◆ **Directions for this task**: Your task is to repeat the entries underneath exactly, minus the pictures.

(Beginning of Data listing)

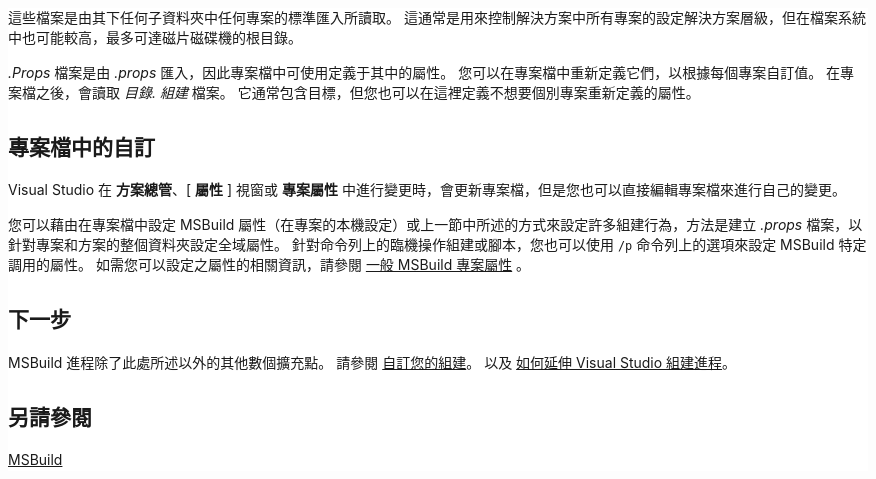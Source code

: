 這些檔案是由其下任何子資料夾中任何專案的標準匯入所讀取。 這通常是用來控制解決方案中所有專案的設定解決方案層級，但在檔案系統中也可能較高，最多可達磁片磁碟機的根目錄。

*.Props* 檔案是由 *.props* 匯入，因此專案檔中可使用定義于其中的屬性。 您可以在專案檔中重新定義它們，以根據每個專案自訂值。 在專案檔之後，會讀取 *目錄. 組建* 檔案。 它通常包含目標，但您也可以在這裡定義不想要個別專案重新定義的屬性。

## <a name="customizations-in-a-project-file"></a>專案檔中的自訂

Visual Studio 在 **方案總管**、[ **屬性** ] 視窗或 **專案屬性** 中進行變更時，會更新專案檔，但是您也可以直接編輯專案檔來進行自己的變更。

您可以藉由在專案檔中設定 MSBuild 屬性（在專案的本機設定）或上一節中所述的方式來設定許多組建行為，方法是建立 *.props* 檔案，以針對專案和方案的整個資料夾設定全域屬性。 針對命令列上的臨機操作組建或腳本，您也可以使用 `/p` 命令列上的選項來設定 MSBuild 特定調用的屬性。 如需您可以設定之屬性的相關資訊，請參閱 [一般 MSBuild 專案屬性](common-msbuild-project-properties.md) 。

## <a name="next-steps"></a>下一步

MSBuild 進程除了此處所述以外的其他數個擴充點。 請參閱 [自訂您的組建](customize-your-build.md)。 以及 [如何延伸 Visual Studio 組建進程](how-to-extend-the-visual-studio-build-process.md)。

## <a name="see-also"></a>另請參閱

[MSBuild](msbuild.md)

(End of Data listing)

◆ **Reply to the exercise**:
Source code

: 這些檔案是由其下任何子資料夾中任何專案的標準匯入所讀取。 這通常是用來控制解決方案中所有專案的設定解決方案層級，但在檔案系統中也可能較高，最多可達磁片磁碟機的根目錄。

*.Props* 檔案是由 *.props* 匯入，因此專案檔中可使用定義于其中的屬性。 您可以在專案檔中重新定義它們，以根據每個專案自訂值。 在專案檔之後，會讀取 *目錄. 組建* 檔案。 它通常包含目標，但您也可以在這裡定義不想要個別專案重新定義的屬性。

## <a name="customizations-in-a-project-file"></a>專案檔中的自訂

Visual Studio 在 **方案總管**、[ **屬性** ] 視窗或 **專案屬性** 中進行變更時，會更新專案檔，但是您也可以直接編輯專案檔來進行自己的變更。

您可以藉由在專案檔中設定 MSBuild 屬性（在專案的本機設定）或上一節中所述的方式來設定許多組建行為，方法是建立 *.props* 檔案，以針對專案和方案的整個資料夾設定全域屬性。 針對命令列上的臨機操作組建或腳本，您也可以使用 `/p` 命令列上的選項來設定 MSBuild 特定調用的屬性。 如需您可以設定之屬性的相關資訊，請參閱 [一般 MSBuild 專案屬性](common-msbuild-project-properties.md) 。

## <a name="next-steps"></a>下一步

MSBuild 進程除了此處所述以外的其他數個擴充點。 請參閱 [自訂您的組建](customize-your-build.md)。 以及 [如何延伸 Visual Studio 組建進程](how-to-extend-the-visual-studio-build-process.md)。

## <a name="see-also"></a>另請參閱

[MSBuild](msbuild.md)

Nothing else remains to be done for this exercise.